[Exercise requirements]:
Word for word, copy out every line of the records, omitting each picture.

[[ Dataset records open ]]

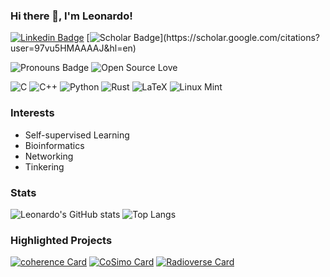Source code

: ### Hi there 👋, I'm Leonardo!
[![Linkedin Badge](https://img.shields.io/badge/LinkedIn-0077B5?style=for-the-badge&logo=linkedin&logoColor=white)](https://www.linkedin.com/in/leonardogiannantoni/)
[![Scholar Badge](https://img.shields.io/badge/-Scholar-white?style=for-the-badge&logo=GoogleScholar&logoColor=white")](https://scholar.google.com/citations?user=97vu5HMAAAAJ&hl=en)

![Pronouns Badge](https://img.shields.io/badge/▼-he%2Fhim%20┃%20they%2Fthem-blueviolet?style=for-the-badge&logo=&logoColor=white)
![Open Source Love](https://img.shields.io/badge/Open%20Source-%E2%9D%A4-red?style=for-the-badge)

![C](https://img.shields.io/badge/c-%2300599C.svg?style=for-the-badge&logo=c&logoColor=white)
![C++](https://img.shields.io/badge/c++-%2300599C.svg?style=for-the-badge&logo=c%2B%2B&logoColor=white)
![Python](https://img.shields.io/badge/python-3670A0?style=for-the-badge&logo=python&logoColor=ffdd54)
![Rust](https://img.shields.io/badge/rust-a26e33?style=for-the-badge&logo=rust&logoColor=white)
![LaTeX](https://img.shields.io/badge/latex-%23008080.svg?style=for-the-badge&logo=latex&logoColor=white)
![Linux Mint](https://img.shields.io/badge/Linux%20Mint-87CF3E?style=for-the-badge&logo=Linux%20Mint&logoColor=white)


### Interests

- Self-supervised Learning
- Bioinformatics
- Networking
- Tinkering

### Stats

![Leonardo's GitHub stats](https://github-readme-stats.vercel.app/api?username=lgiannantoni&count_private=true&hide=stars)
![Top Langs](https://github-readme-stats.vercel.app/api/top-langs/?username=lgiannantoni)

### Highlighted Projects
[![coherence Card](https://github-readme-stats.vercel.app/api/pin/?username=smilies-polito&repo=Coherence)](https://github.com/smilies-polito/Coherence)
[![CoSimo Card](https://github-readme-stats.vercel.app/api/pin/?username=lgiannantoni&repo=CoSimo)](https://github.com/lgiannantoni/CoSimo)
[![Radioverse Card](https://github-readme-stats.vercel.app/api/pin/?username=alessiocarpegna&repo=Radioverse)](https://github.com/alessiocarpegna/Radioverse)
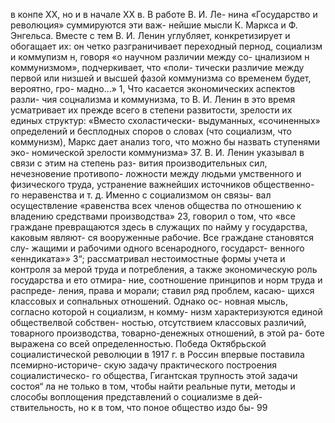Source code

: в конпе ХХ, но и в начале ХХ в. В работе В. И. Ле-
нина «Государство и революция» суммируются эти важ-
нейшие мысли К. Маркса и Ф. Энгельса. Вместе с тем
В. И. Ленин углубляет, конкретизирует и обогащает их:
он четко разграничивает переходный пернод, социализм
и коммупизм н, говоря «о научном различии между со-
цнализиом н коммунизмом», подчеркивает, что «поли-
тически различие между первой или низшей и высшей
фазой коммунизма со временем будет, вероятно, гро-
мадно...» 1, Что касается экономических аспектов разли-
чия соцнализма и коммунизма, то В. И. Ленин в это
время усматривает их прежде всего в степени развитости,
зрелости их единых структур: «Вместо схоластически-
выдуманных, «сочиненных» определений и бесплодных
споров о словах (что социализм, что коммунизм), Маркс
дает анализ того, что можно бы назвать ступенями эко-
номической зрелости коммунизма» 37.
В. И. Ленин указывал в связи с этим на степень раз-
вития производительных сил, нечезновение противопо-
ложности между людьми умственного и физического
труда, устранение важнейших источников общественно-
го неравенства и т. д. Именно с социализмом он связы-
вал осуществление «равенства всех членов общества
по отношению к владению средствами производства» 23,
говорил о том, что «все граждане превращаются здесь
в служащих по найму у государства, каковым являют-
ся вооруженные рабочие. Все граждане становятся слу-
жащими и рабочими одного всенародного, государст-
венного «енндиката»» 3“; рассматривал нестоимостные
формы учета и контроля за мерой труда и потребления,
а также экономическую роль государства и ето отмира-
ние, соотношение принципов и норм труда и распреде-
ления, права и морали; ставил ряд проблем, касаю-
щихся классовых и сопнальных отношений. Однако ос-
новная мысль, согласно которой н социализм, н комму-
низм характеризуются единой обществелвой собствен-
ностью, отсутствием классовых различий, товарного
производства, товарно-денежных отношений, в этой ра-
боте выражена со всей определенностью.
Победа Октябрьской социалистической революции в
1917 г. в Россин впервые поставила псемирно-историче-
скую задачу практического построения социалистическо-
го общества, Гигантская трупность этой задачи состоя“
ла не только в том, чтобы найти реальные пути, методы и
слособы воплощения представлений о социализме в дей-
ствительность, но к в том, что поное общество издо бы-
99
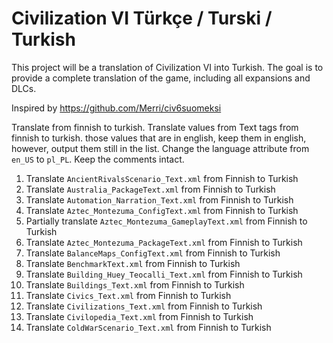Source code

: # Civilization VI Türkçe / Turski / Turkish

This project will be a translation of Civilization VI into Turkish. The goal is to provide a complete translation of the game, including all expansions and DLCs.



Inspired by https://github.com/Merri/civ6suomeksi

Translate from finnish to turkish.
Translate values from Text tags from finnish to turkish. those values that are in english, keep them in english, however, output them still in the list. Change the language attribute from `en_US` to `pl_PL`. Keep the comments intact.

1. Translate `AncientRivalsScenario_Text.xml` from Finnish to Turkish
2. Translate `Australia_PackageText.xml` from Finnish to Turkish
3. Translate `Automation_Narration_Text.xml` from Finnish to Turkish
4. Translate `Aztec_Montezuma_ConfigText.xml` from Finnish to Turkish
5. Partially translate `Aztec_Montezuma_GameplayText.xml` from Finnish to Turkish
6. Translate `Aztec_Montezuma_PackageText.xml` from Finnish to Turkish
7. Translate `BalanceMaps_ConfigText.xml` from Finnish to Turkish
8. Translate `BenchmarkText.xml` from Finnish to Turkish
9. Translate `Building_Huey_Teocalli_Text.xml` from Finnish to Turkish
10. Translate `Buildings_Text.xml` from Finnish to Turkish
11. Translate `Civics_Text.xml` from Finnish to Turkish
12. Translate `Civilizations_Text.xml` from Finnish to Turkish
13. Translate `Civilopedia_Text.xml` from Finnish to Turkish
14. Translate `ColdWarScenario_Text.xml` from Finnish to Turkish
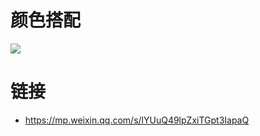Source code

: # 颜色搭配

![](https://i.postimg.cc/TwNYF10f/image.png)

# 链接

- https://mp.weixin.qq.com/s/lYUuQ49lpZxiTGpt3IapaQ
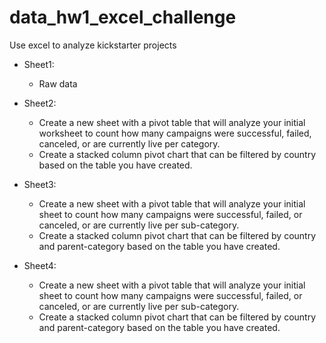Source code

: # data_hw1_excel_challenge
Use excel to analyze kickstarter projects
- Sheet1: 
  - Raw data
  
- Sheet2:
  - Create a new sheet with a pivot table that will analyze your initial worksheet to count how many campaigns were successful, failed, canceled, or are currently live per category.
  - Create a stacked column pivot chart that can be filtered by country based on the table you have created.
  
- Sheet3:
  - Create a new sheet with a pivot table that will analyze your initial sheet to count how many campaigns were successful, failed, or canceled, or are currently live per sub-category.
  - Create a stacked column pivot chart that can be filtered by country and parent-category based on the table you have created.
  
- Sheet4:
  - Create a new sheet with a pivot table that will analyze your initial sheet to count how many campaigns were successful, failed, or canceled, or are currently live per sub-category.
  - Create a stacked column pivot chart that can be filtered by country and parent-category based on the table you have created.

[[ Dataset records closed ]]

[Result of the task]:
Source code

: ### Hi there 👋, I'm Leonardo!
[![Linkedin Badge](https://img.shields.io/badge/LinkedIn-0077B5?style=for-the-badge&logo=linkedin&logoColor=white)](https://www.linkedin.com/in/leonardogiannantoni/)
[![Scholar Badge](https://img.shields.io/badge/-Scholar-white?style=for-the-badge&logo=GoogleScholar&logoColor=white")](https://scholar.google.com/citations?user=97vu5HMAAAAJ&hl=en)

![Pronouns Badge](https://img.shields.io/badge/▼-he%2Fhim%20┃%20they%2Fthem-blueviolet?style=for-the-badge&logo=&logoColor=white)
![Open Source Love](https://img.shields.io/badge/Open%20Source-%E2%9D%A4-red?style=for-the-badge)

![C](https://img.shields.io/badge/c-%2300599C.svg?style=for-the-badge&logo=c&logoColor=white)
![C++](https://img.shields.io/badge/c++-%2300599C.svg?style=for-the-badge&logo=c%2B%2B&logoColor=white)
![Python](https://img.shields.io/badge/python-3670A0?style=for-the-badge&logo=python&logoColor=ffdd54)
![Rust](https://img.shields.io/badge/rust-a26e33?style=for-the-badge&logo=rust&logoColor=white)
![LaTeX](https://img.shields.io/badge/latex-%23008080.svg?style=for-the-badge&logo=latex&logoColor=white)
![Linux Mint](https://img.shields.io/badge/Linux%20Mint-87CF3E?style=for-the-badge&logo=Linux%20Mint&logoColor=white)


### Interests

- Self-supervised Learning
- Bioinformatics
- Networking
- Tinkering

### Stats

![Leonardo's GitHub stats](https://github-readme-stats.vercel.app/api?username=lgiannantoni&count_private=true&hide=stars)
![Top Langs](https://github-readme-stats.vercel.app/api/top-langs/?username=lgiannantoni)

### Highlighted Projects
[![coherence Card](https://github-readme-stats.vercel.app/api/pin/?username=smilies-polito&repo=Coherence)](https://github.com/smilies-polito/Coherence)
[![CoSimo Card](https://github-readme-stats.vercel.app/api/pin/?username=lgiannantoni&repo=CoSimo)](https://github.com/lgiannantoni/CoSimo)
[![Radioverse Card](https://github-readme-stats.vercel.app/api/pin/?username=alessiocarpegna&repo=Radioverse)](https://github.com/alessiocarpegna/Radioverse)
Source code

: в конпе ХХ, но и в начале ХХ в. В работе В. И. Ле-
нина «Государство и революция» суммируются эти важ-
нейшие мысли К. Маркса и Ф. Энгельса. Вместе с тем
В. И. Ленин углубляет, конкретизирует и обогащает их:
он четко разграничивает переходный пернод, социализм
и коммупизм н, говоря «о научном различии между со-
цнализиом н коммунизмом», подчеркивает, что «поли-
тически различие между первой или низшей и высшей
фазой коммунизма со временем будет, вероятно, гро-
мадно...» 1, Что касается экономических аспектов разли-
чия соцнализма и коммунизма, то В. И. Ленин в это
время усматривает их прежде всего в степени развитости,
зрелости их единых структур: «Вместо схоластически-
выдуманных, «сочиненных» определений и бесплодных
споров о словах (что социализм, что коммунизм), Маркс
дает анализ того, что можно бы назвать ступенями эко-
номической зрелости коммунизма» 37.
В. И. Ленин указывал в связи с этим на степень раз-
вития производительных сил, нечезновение противопо-
ложности между людьми умственного и физического
труда, устранение важнейших источников общественно-
го неравенства и т. д. Именно с социализмом он связы-
вал осуществление «равенства всех членов общества
по отношению к владению средствами производства» 23,
говорил о том, что «все граждане превращаются здесь
в служащих по найму у государства, каковым являют-
ся вооруженные рабочие. Все граждане становятся слу-
жащими и рабочими одного всенародного, государст-
венного «енндиката»» 3“; рассматривал нестоимостные
формы учета и контроля за мерой труда и потребления,
а также экономическую роль государства и ето отмира-
ние, соотношение принципов и норм труда и распреде-
ления, права и морали; ставил ряд проблем, касаю-
щихся классовых и сопнальных отношений. Однако ос-
новная мысль, согласно которой н социализм, н комму-
низм характеризуются единой обществелвой собствен-
ностью, отсутствием классовых различий, товарного
производства, товарно-денежных отношений, в этой ра-
боте выражена со всей определенностью.
Победа Октябрьской социалистической революции в
1917 г. в Россин впервые поставила псемирно-историче-
скую задачу практического построения социалистическо-
го общества, Гигантская трупность этой задачи состоя“
ла не только в том, чтобы найти реальные пути, методы и
слособы воплощения представлений о социализме в дей-
ствительность, но к в том, что поное общество издо бы-
99
Source code

: # Civilization VI Türkçe / Turski / Turkish

This project will be a translation of Civilization VI into Turkish. The goal is to provide a complete translation of the game, including all expansions and DLCs.



Inspired by https://github.com/Merri/civ6suomeksi

Translate from finnish to turkish.
Translate values from Text tags from finnish to turkish. those values that are in english, keep them in english, however, output them still in the list. Change the language attribute from `en_US` to `pl_PL`. Keep the comments intact.

1. Translate `AncientRivalsScenario_Text.xml` from Finnish to Turkish
2. Translate `Australia_PackageText.xml` from Finnish to Turkish
3. Translate `Automation_Narration_Text.xml` from Finnish to Turkish
4. Translate `Aztec_Montezuma_ConfigText.xml` from Finnish to Turkish
5. Partially translate `Aztec_Montezuma_GameplayText.xml` from Finnish to Turkish
6. Translate `Aztec_Montezuma_PackageText.xml` from Finnish to Turkish
7. Translate `BalanceMaps_ConfigText.xml` from Finnish to Turkish
8. Translate `BenchmarkText.xml` from Finnish to Turkish
9. Translate `Building_Huey_Teocalli_Text.xml` from Finnish to Turkish
10. Translate `Buildings_Text.xml` from Finnish to Turkish
11. Translate `Civics_Text.xml` from Finnish to Turkish
12. Translate `Civilizations_Text.xml` from Finnish to Turkish
13. Translate `Civilopedia_Text.xml` from Finnish to Turkish
14. Translate `ColdWarScenario_Text.xml` from Finnish to Turkish
Source code

: # 颜色搭配

![](https://i.postimg.cc/TwNYF10f/image.png)

# 链接

- https://mp.weixin.qq.com/s/lYUuQ49lpZxiTGpt3IapaQ
Source code

: # data_hw1_excel_challenge
Use excel to analyze kickstarter projects
- Sheet1: 
  - Raw data
  
- Sheet2:
  - Create a new sheet with a pivot table that will analyze your initial worksheet to count how many campaigns were successful, failed, canceled, or are currently live per category.
  - Create a stacked column pivot chart that can be filtered by country based on the table you have created.
  
- Sheet3:
  - Create a new sheet with a pivot table that will analyze your initial sheet to count how many campaigns were successful, failed, or canceled, or are currently live per sub-category.
  - Create a stacked column pivot chart that can be filtered by country and parent-category based on the table you have created.
  
- Sheet4:
  - Create a new sheet with a pivot table that will analyze your initial sheet to count how many campaigns were successful, failed, or canceled, or are currently live per sub-category.
  - Create a stacked column pivot chart that can be filtered by country and parent-category based on the table you have created.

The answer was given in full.